**WORK INSTRUCTIONS:**
How many lines of the data contain the string "working"? Write the number and nothing more.

**DATA FOR ANALYSIS:**
·····
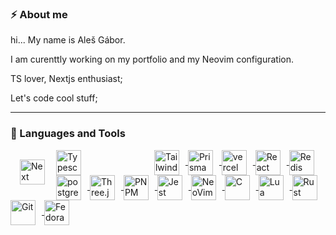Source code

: ### ⚡ About me
hi... My name is Aleš Gábor.

I am curenttly working on my portfolio and my Neovim configuration.

TS lover, Nextjs enthusiast;

Let's code cool stuff;
<!--
**Aleesssino/Aleesssino** is a ✨ _special_ ✨ repository because its `README.md` (this file) appears on your GitHub profile.

Here are some ideas to get you started:

- 🔭 I’m currently working on ...
- 🌱 I’m currently learning ...
- 👯 I’m looking to collaborate on ...
- 🤔 I’m looking for help with ...
- 💬 Ask me about ...
- 📫 How to reach me: ...
- 😄 Pronouns: ...
- ⚡ Fun fact: ...
-->
---
### 🔨 Languages and Tools

<p align="left">
  <a href="https://nextjs.org/">
    <img
      align="left"
      alt="Next"
      width="40px"
      style="padding: 15px"
      src="https://cdn.jsdelivr.net/gh/devicons/devicon/icons/nextjs/nextjs-original.svg"
    />
  </a>

  <img width="100px"/>

  <a href="https://www.typescriptlang.org/">
    <img
      align="left"
      alt="Typescript"
      width="40px"
      style="padding-right: 10px"
      src="https://cdn.jsdelivr.net/gh/devicons/devicon/icons/typescript/typescript-plain.svg"
    />
  </a>

  <a href="https://tailwindcss.com/">
    <img
      align="center"
      alt="TailwindCSS"
      width="40px"
      style="padding-right: 10px"
      src="https://cdn.jsdelivr.net/gh/devicons/devicon@latest/icons/tailwindcss/tailwindcss-original.svg"
    />
  </a>

  <a href="https://www.prisma.io/">
    <img
      align="center"
      alt="Prisma"
      width="40px"
      style="padding-right: 10px"
      src="https://cdn.jsdelivr.net/gh/devicons/devicon@latest/icons/prisma/prisma-original.svg"
    />
  </a>

  <a href="https://vercel.com/">
    <img
      align="center"
      alt="vercel"
      width="40px"
      style="padding-right: 10px"
      src="https://cdn.jsdelivr.net/gh/devicons/devicon@latest/icons/vercel/vercel-original-wordmark.svg"
    />
  </a>

  <a href="https://react.dev/learn/typescript">
    <img
      align="center"
      alt="React"
      width="40px"
      style="padding-right: 10px"
      src="https://cdn.jsdelivr.net/gh/devicons/devicon/icons/react/react-original.svg"
    />
  </a>

  <a href="https://redis.io/">
    <img
      align="center"
      alt="Redis"
      width="40px"
      style="padding-right: 10px"
      src="https://cdn.jsdelivr.net/gh/devicons/devicon@latest/icons/redis/redis-original.svg"
    />
  </a>

  <a href="https://www.postgresql.org/">
    <img
      align="center"
      alt="postgresql"
      width="40px"
      style="padding-right: 10px"
      src="https://cdn.jsdelivr.net/gh/devicons/devicon@latest/icons/postgresql/postgresql-original-wordmark.svg"
    />
  </a>

  <a href="https://threejs.org/">
    <img
      align="center"
      alt="Three.js"
      width="40px"
      style="padding-right: 10px"
      src="https://cdn.jsdelivr.net/gh/devicons/devicon@latest/icons/threejs/threejs-original-wordmark.svg"
    />
  </a>

  <a href="https://pnpm.io/">
    <img
      align="center"
      alt="PNPM"
      width="40px"
      style="padding-right: 10px"
      src="https://cdn.jsdelivr.net/gh/devicons/devicon@latest/icons/pnpm/pnpm-plain-wordmark.svg"
    />
  </a>

  <a href="https://jestjs.io/">
    <img
      align="center"
      alt="Jest"
      width="40px"
      style="padding-right: 10px"
      src="https://cdn.jsdelivr.net/gh/devicons/devicon@latest/icons/jest/jest-plain.svg"
    />
  </a>

  <a href="https://neovim.io/">
    <img
      align="center"
      alt="NeoVim"
      width="40px"
      style="padding-right: 10px"
      src="https://cdn.jsdelivr.net/gh/devicons/devicon@latest/icons/neovim/neovim-original.svg"
    />
  </a>

  <a href="https://www.gnu.org/software/gnu-c-manual/">
    <img
      align="center"
      alt="C"
      width="40px"
      style="padding-right: 10px"
      src="https://cdn.jsdelivr.net/gh/devicons/devicon/icons/c/c-line.svg"
    />
  </a>

  <a href="https://lua.org/">
    <img
      align="center"
      alt="Lua"
      width="40px"
      style="padding-right: 10px"
      src="https://cdn.jsdelivr.net/gh/devicons/devicon@latest/icons/lua/lua-original.svg"
    />
  </a>

  <a href="https://www.rust-lang.org/">
    <img
      align="center"
      alt="Rust"
      width="40px"
      style="padding-right: 10px"
      src="https://cdn.jsdelivr.net/gh/devicons/devicon@latest/icons/rust/rust-original.svg"
    />
  </a>

  <a href="https://git-scm.com/">
    <img
      align="center"
      alt="Git"
      width="40px"
      style="padding-right: 10px"
      src="https://cdn.jsdelivr.net/gh/devicons/devicon/icons/git/git-original.svg"
    />
  </a>

  <a href="https://www.fedoraproject.org/">
    <img
      align="center"
      alt="Fedora"
      width="40px"
      style="padding-right: 10px"
      src="https://cdn.jsdelivr.net/gh/devicons/devicon@latest/icons/fedora/fedora-plain.svg"
    />
  </a>
</p>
·····
**SOLVED EXERCISE:**
2